## DATA SHOWN
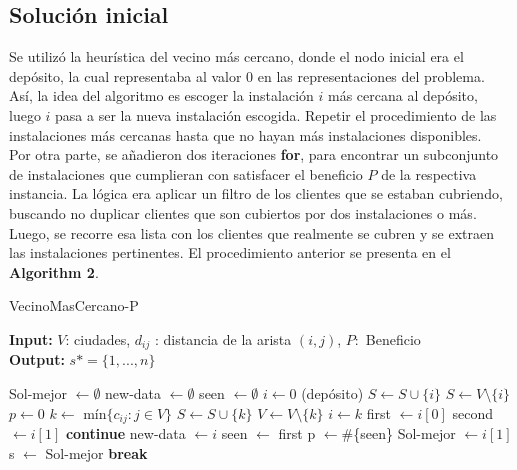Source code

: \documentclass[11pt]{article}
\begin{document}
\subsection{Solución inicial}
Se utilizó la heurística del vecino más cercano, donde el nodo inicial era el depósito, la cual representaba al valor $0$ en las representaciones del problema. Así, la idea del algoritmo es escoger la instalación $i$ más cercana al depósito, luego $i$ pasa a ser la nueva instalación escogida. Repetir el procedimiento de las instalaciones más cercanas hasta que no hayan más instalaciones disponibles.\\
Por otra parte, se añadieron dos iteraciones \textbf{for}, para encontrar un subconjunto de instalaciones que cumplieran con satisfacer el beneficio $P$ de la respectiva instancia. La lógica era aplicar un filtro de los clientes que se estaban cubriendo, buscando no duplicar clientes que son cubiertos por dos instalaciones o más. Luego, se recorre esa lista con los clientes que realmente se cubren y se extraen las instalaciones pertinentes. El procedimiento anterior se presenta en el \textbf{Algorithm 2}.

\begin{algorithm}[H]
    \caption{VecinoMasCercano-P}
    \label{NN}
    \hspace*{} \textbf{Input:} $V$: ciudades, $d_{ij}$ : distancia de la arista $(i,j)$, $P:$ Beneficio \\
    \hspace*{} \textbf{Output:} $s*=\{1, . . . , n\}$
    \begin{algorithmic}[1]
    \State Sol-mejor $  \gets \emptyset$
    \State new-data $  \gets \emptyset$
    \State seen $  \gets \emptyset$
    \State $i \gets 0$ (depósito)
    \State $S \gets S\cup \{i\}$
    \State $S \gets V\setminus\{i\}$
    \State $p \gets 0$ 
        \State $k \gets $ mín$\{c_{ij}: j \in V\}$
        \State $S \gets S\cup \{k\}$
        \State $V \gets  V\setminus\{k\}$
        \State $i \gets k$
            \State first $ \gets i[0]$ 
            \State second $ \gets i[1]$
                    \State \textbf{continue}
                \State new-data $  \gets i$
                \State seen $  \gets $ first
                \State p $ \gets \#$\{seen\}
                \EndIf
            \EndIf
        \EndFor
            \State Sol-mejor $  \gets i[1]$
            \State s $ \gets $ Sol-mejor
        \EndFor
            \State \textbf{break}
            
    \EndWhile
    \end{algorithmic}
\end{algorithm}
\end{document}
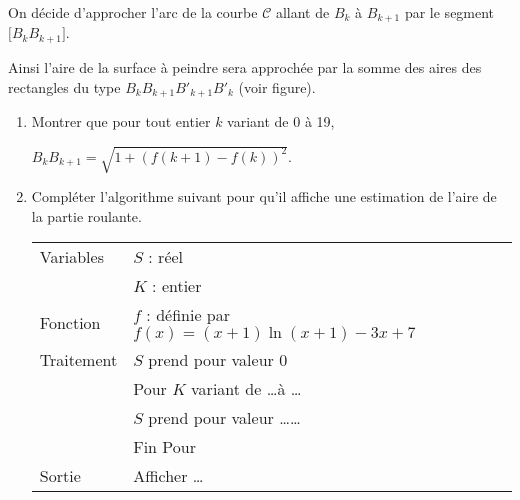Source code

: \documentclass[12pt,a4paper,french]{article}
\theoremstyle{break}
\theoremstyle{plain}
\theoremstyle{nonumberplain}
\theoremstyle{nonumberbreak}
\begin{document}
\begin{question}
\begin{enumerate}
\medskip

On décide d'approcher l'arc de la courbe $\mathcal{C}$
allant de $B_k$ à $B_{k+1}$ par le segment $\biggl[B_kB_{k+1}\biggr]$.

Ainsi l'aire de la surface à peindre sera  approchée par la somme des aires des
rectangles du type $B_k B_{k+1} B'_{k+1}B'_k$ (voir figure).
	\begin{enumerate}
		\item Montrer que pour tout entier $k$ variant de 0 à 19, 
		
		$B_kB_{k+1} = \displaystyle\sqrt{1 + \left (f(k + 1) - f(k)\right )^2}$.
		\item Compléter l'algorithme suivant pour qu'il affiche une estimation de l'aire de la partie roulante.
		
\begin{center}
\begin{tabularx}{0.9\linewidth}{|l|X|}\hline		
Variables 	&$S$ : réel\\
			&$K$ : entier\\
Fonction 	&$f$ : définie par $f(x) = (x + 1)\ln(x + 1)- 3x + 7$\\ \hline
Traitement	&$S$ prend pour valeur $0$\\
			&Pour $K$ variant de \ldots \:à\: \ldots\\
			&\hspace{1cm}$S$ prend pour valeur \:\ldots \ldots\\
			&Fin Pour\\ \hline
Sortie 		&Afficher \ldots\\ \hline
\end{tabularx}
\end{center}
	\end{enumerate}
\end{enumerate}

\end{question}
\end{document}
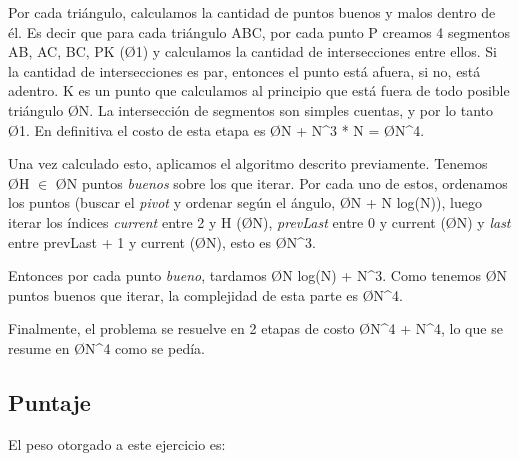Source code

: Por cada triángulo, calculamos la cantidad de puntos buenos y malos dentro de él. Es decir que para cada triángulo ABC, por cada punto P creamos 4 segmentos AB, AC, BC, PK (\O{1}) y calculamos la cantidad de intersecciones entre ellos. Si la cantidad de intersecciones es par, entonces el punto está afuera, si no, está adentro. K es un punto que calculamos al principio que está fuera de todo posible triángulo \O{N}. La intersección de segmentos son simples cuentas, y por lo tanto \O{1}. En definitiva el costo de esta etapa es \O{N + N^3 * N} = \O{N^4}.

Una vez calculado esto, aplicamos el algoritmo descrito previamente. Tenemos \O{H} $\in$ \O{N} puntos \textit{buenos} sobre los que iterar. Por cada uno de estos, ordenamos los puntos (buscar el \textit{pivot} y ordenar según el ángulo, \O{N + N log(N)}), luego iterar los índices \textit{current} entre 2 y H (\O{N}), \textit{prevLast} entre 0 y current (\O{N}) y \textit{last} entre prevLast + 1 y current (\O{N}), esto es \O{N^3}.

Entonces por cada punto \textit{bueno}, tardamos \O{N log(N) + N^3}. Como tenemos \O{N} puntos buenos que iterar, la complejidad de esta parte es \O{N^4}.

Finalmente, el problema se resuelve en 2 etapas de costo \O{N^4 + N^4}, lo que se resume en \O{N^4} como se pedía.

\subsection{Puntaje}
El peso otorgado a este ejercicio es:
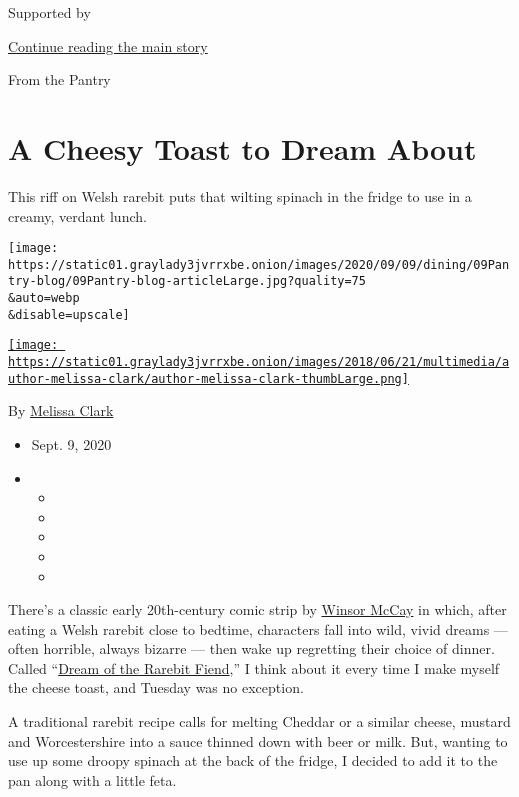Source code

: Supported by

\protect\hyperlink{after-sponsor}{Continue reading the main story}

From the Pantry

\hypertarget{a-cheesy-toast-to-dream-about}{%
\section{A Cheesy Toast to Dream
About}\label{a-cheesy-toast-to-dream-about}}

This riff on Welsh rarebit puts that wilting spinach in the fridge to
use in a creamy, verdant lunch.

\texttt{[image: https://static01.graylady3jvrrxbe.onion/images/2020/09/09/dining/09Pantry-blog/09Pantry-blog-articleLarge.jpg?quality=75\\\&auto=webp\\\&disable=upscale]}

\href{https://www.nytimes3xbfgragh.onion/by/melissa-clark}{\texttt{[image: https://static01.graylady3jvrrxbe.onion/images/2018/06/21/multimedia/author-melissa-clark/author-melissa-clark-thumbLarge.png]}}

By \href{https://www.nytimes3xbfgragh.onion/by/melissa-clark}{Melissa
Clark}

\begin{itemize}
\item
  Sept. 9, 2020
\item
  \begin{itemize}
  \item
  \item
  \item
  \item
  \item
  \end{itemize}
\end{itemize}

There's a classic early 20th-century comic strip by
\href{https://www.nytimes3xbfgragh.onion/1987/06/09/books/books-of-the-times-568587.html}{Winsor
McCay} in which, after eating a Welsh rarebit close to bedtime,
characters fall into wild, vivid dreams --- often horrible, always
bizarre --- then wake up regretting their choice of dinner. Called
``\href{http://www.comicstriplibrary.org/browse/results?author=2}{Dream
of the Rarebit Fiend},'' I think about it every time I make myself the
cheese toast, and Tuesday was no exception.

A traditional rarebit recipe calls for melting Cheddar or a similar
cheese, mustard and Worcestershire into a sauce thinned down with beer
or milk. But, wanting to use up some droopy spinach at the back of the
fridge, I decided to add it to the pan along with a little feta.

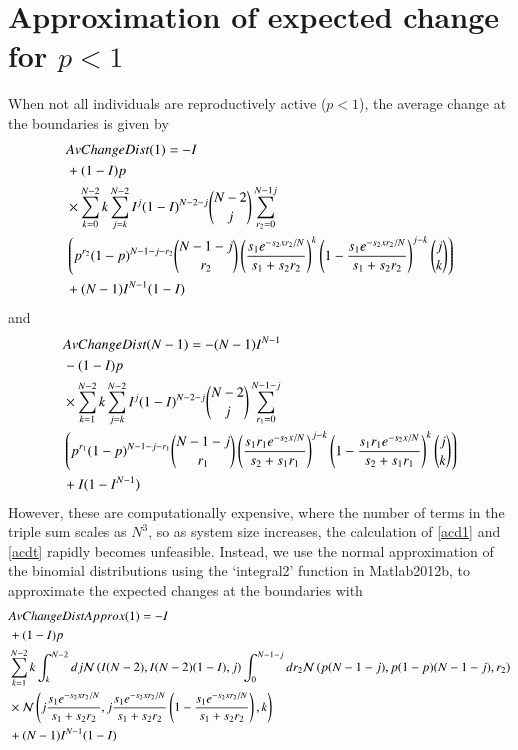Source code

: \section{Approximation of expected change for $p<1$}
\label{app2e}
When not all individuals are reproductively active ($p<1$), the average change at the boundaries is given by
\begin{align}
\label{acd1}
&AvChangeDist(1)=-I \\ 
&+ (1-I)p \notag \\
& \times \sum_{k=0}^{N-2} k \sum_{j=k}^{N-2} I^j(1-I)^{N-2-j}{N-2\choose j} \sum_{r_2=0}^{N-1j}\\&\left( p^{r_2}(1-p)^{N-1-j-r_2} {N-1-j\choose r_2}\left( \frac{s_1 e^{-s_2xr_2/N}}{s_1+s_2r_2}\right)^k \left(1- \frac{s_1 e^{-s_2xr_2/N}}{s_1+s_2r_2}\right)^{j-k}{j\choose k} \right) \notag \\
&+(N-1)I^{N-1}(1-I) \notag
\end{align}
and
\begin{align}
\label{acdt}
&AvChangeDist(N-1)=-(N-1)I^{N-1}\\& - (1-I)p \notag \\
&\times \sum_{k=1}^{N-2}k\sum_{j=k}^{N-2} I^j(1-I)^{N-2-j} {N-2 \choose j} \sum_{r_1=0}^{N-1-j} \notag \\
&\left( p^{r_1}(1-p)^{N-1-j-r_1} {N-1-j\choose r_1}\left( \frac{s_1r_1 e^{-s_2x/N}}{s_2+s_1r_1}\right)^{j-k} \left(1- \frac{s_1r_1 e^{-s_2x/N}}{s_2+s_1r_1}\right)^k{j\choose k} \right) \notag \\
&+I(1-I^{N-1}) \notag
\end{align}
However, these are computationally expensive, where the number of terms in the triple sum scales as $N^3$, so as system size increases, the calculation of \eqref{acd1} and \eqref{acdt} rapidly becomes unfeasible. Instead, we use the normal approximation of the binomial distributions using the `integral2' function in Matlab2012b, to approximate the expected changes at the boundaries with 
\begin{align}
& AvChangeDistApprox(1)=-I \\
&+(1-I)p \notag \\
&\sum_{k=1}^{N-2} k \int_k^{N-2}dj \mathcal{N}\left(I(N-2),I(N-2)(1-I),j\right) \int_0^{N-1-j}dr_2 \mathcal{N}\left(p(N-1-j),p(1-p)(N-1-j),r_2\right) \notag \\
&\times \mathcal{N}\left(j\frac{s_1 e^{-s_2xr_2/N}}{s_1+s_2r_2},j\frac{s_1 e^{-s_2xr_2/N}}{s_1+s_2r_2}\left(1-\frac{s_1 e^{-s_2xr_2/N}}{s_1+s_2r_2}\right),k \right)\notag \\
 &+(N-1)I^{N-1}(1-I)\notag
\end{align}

==

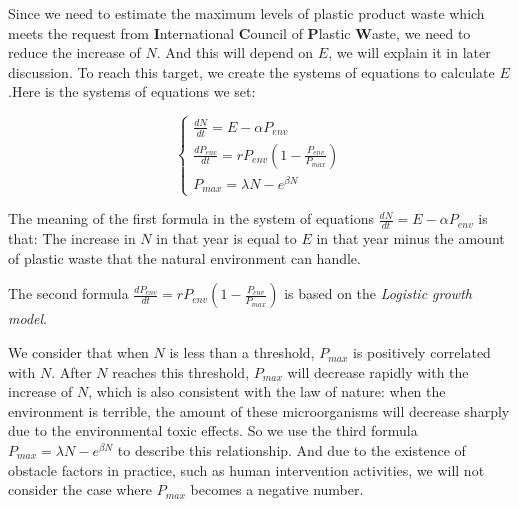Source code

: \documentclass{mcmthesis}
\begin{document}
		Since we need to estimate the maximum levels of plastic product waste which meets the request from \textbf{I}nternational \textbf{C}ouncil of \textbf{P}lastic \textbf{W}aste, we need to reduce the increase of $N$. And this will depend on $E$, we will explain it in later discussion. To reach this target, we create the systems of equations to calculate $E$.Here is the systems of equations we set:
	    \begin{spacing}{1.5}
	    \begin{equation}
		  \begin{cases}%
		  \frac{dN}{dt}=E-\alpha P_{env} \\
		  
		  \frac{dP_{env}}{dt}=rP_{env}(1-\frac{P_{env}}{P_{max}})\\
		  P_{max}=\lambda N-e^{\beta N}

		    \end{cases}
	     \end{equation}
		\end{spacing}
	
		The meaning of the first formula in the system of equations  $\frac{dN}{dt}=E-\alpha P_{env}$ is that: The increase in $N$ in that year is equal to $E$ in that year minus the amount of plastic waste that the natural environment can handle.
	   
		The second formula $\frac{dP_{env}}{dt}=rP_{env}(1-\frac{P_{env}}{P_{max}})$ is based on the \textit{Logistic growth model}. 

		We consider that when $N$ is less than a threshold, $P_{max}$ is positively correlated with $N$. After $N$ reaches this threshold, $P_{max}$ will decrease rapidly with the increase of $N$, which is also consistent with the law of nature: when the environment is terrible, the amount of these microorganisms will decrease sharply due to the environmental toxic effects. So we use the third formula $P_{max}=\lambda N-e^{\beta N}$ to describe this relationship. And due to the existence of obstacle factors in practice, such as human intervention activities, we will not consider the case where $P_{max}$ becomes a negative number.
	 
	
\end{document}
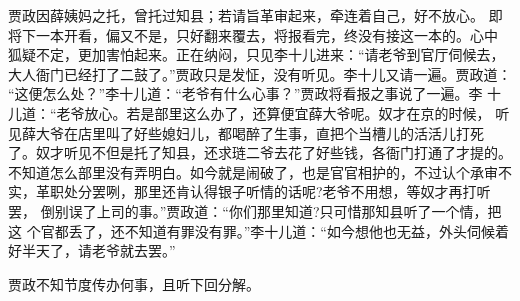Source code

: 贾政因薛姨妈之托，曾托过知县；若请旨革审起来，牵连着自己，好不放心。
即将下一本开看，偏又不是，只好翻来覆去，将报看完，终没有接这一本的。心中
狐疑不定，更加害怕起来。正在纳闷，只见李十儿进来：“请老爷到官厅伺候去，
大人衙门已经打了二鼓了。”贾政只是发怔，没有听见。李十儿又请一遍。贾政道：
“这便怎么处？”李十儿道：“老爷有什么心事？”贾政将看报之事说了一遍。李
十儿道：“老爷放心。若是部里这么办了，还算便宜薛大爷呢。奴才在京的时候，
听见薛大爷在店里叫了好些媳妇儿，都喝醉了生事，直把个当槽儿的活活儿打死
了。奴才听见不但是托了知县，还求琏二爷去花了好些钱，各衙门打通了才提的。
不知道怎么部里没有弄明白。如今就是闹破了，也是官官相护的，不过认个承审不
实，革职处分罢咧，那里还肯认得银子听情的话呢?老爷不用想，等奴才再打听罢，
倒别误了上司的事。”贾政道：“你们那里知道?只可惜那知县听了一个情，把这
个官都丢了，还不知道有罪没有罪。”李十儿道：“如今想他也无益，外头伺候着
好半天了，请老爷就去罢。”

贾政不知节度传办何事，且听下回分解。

--

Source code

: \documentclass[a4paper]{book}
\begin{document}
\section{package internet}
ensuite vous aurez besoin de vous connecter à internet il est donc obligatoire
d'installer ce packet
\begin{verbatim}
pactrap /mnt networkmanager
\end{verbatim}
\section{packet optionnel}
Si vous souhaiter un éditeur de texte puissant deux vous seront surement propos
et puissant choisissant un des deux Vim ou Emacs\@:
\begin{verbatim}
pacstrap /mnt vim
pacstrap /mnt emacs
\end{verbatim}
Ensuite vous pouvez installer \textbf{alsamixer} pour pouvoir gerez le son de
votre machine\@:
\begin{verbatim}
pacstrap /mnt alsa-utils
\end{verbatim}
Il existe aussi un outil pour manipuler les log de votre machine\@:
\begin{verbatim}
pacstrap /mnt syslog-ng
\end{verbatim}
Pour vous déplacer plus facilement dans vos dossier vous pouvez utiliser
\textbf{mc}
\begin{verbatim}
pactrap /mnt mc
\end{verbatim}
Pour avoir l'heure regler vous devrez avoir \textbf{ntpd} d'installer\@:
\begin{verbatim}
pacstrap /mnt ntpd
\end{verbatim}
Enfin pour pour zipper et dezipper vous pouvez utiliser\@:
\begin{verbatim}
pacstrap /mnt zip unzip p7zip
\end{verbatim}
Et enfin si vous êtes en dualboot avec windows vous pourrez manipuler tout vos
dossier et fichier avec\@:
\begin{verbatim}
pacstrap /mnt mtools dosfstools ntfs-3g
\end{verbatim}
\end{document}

## EXERCISE INSTRUCTIONS
Copy the stretch of the records above that runs from the line with "This riff on" through the line with "or milk. But, wanting". Both end lines belong in the copy, and nothing else does.

## EXERCISE RESPONSE
This riff on Welsh rarebit puts that wilting spinach in the fridge to
use in a creamy, verdant lunch.

\texttt{[image: https://static01.graylady3jvrrxbe.onion/images/2020/09/09/dining/09Pantry-blog/09Pantry-blog-articleLarge.jpg?quality=75\\\&auto=webp\\\&disable=upscale]}

\href{https://www.nytimes3xbfgragh.onion/by/melissa-clark}{\texttt{[image: https://static01.graylady3jvrrxbe.onion/images/2018/06/21/multimedia/author-melissa-clark/author-melissa-clark-thumbLarge.png]}}

By \href{https://www.nytimes3xbfgragh.onion/by/melissa-clark}{Melissa
Clark}

\begin{itemize}
\item
  Sept. 9, 2020
\item
  \begin{itemize}
  \item
  \item
  \item
  \item
  \item
  \end{itemize}
\end{itemize}

There's a classic early 20th-century comic strip by
\href{https://www.nytimes3xbfgragh.onion/1987/06/09/books/books-of-the-times-568587.html}{Winsor
McCay} in which, after eating a Welsh rarebit close to bedtime,
characters fall into wild, vivid dreams --- often horrible, always
bizarre --- then wake up regretting their choice of dinner. Called
``\href{http://www.comicstriplibrary.org/browse/results?author=2}{Dream
of the Rarebit Fiend},'' I think about it every time I make myself the
cheese toast, and Tuesday was no exception.

A traditional rarebit recipe calls for melting Cheddar or a similar
cheese, mustard and Worcestershire into a sauce thinned down with beer
or milk. But, wanting to use up some droopy spinach at the back of the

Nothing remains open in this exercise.